Scientists estimate that there are about 25 tons of pure gold dissolved in a square kilometre of sea water, meaning that there is about 9,000 million tons of pure gold in our oceans. This is more than 180 times the total yield of gold taken from mines throughout the history of humanity. It is true that when you take a swim in the ocean, your body is actually surrounded by thousands of minute flakes of pure gold. This gold flows into the oceans via the rivers. Unfortunately no economic way of extracting this gold from our oceans could yet be found.
Gold is not only used in jewellery. Dentists have been making use of gold for a very long time. Gold is an excellent conductor of electricity and is used in some undersea cable systems, calculators, electrical contactors, telephones, radio and TV equipment. Gold plated windows are an innovation that is becoming more and more popular in America. Windows coated with a thin layer of gold reflect the sun’s heat and keep rooms and offices surprisingly cool. Gold was used in a similar way to protect the Apollo Spacecraft from cosmic rays and even the visors on the helmets of the astronauts were given a layer of gold. In the world of medicine, gold is being used for muscle injections to relieve the pain of rheumatoid arthritis, and gold leaf was has been found to be a successful way of to dress skin ulcers. Tycho Brahe, the famous Danish astronomer, wore a false nose made of solid gold to compensate for the one he has lost!
Statisticians say that in six millenniums only about 9,000 tons of gold has been extracted from the earth.
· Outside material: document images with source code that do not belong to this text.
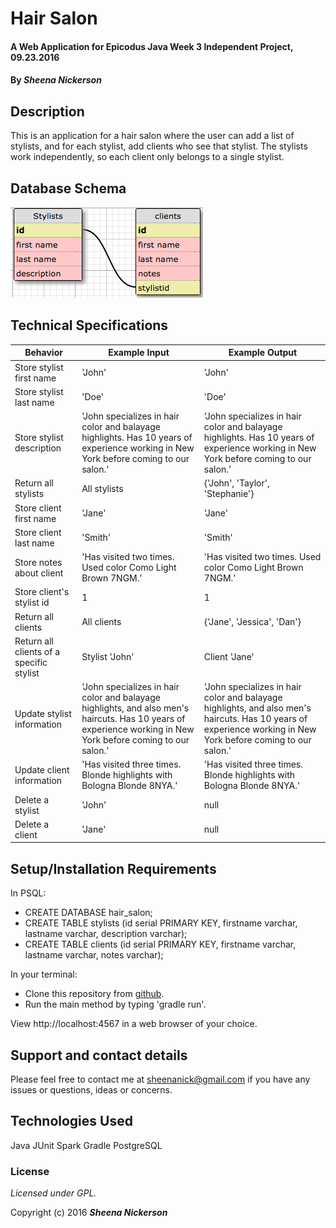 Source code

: # Hair Salon

#### A Web Application for Epicodus Java Week 3 Independent Project, 09.23.2016

#### By _**Sheena Nickerson**_

## Description

This is an application for a hair salon where the user can add a list of stylists, and for each stylist, add clients who see that stylist. The stylists work independently, so each client only belongs to a single stylist.

## Database Schema

![database diagram](database.png)

## Technical Specifications

| Behavior                                 | Example Input                                                                                                                                                 | Example Output                                                                                                                                                |
|------------------------------------------|---------------------------------------------------------------------------------------------------------------------------------------------------------------|---------------------------------------------------------------------------------------------------------------------------------------------------------------|
| Store stylist first name                 | 'John'                                                                                                                                                        | 'John'                                                                                                                                                        |
| Store stylist last name                  | 'Doe'                                                                                                                                                         | 'Doe'                                                                                                                                                         |
| Store stylist description                | 'John specializes in hair color and balayage highlights. Has 10 years of experience working in New York before coming to our salon.'                          | 'John specializes in hair color and balayage highlights. Has 10 years of experience working in New York before coming to our salon.'                          |
| Return all stylists                      | All stylists                                                                                                                                                  | {'John', 'Taylor', 'Stephanie'}                                                                                                                               |
| Store client first name                  | 'Jane'                                                                                                                                                        | 'Jane'                                                                                                                                                        |
| Store client last name                   | 'Smith'                                                                                                                                                       | 'Smith'                                                                                                                                                       |
| Store notes about client                 | 'Has visited two times. Used color Como Light Brown 7NGM.'                                                                                                    | 'Has visited two times. Used color Como Light Brown 7NGM.'                                                                                                    |
| Store client's stylist id                | 1                                                                                                                                                             | 1                                                                                                                                                             |
| Return all clients                       | All clients                                                                                                                                                   | {'Jane', 'Jessica', 'Dan'}                                                                                                                                    |
| Return all clients of a specific stylist | Stylist 'John'                                                                                                                                                | Client 'Jane'                                                                                                                                                 |
| Update stylist information               | 'John specializes in hair color and balayage highlights, and also men's haircuts. Has 10 years of experience working in New York before coming to our salon.' | 'John specializes in hair color and balayage highlights, and also men's haircuts. Has 10 years of experience working in New York before coming to our salon.' |
| Update client information                | 'Has visited three times. Blonde highlights with Bologna Blonde 8NYA.'                                                                                        | 'Has visited three times. Blonde highlights with Bologna Blonde 8NYA.'                                                                                        |
| Delete a stylist                         | 'John'                                                                                                                                                        | null                                                                                                                                                          |
| Delete a client                          | 'Jane'                                                                                                                                                        | null                                                                                                                                                          |

## Setup/Installation Requirements

In PSQL:
* CREATE DATABASE hair_salon;
* CREATE TABLE stylists (id serial PRIMARY KEY, firstname varchar, lastname varchar, description varchar);
* CREATE TABLE clients (id serial PRIMARY KEY, firstname varchar, lastname varchar, notes varchar);

In your terminal:
* Clone this repository from [github](https://github.com/sheenanick/java-hair-salon).
* Run the main method by typing 'gradle run'.

View http://localhost:4567 in a web browser of your choice.

## Support and contact details

Please feel free to contact me at sheenanick@gmail.com if you have any issues or questions, ideas or concerns.

## Technologies Used

Java
JUnit
Spark
Gradle
PostgreSQL

### License

*Licensed under GPL.*

Copyright (c) 2016 **_Sheena Nickerson_**
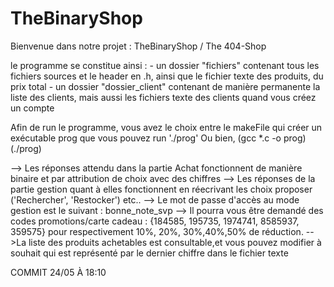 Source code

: # TheBinaryShop

Bienvenue dans notre projet : TheBinaryShop / The 404-Shop

le programme se constitue ainsi : 
        - un dossier "fichiers" contenant tous les fichiers sources et le header en .h, ainsi que le fichier texte des produits, du prix total
        - un dossier "dossier_client" contenant de manière permanente la liste des clients, mais aussi les fichiers texte des clients quand vous créez un compte
 
Afin de run le programme, vous avez le choix entre le makeFile qui créer un exécutable prog que vous pouvez run './prog'
Ou bien, (gcc *.c -o prog) (./prog)

--> Les réponses attendu dans la partie Achat fonctionnent de manière binaire et par attribution de choix avec des chiffres
--> Les réponses de la partie gestion quant à elles fonctionnent en réecrivant les choix proposer ('Rechercher', 'Restocker') etc..
--> Le mot de passe d'accès au mode gestion est le suivant : bonne_note_svp
--> Il pourra vous être demandé des codes promotions/carte cadeau : {184585, 195735, 1974741, 8585937, 359575} pour respectivement 10%, 20%, 30%,40%,50% de réduction.
-->La liste des produits achetables est consultable,et vous pouvez modifier à souhait qui est représenté par le dernier chiffre dans le fichier texte

COMMIT 24/05 À 18:10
The mind boggles when one assesses that considerably more than 90,000 tons of steel is produced every single hour of the day. A ton of rock from the average South African gold mine will yield about 14 grams (less than ½ ounce) of gold. If all the gold that has ever been mined was lumped together, it would make a cube no larger than 13.75 cubic metres.
Gold is the most malleable and ductile of all known metals. A single ounce of gold (the mass of a full Krugerrand) can be beaten into a sheet measuring roughly 5 meters on a side! Today gold is the only metal used as an international monetary commodity.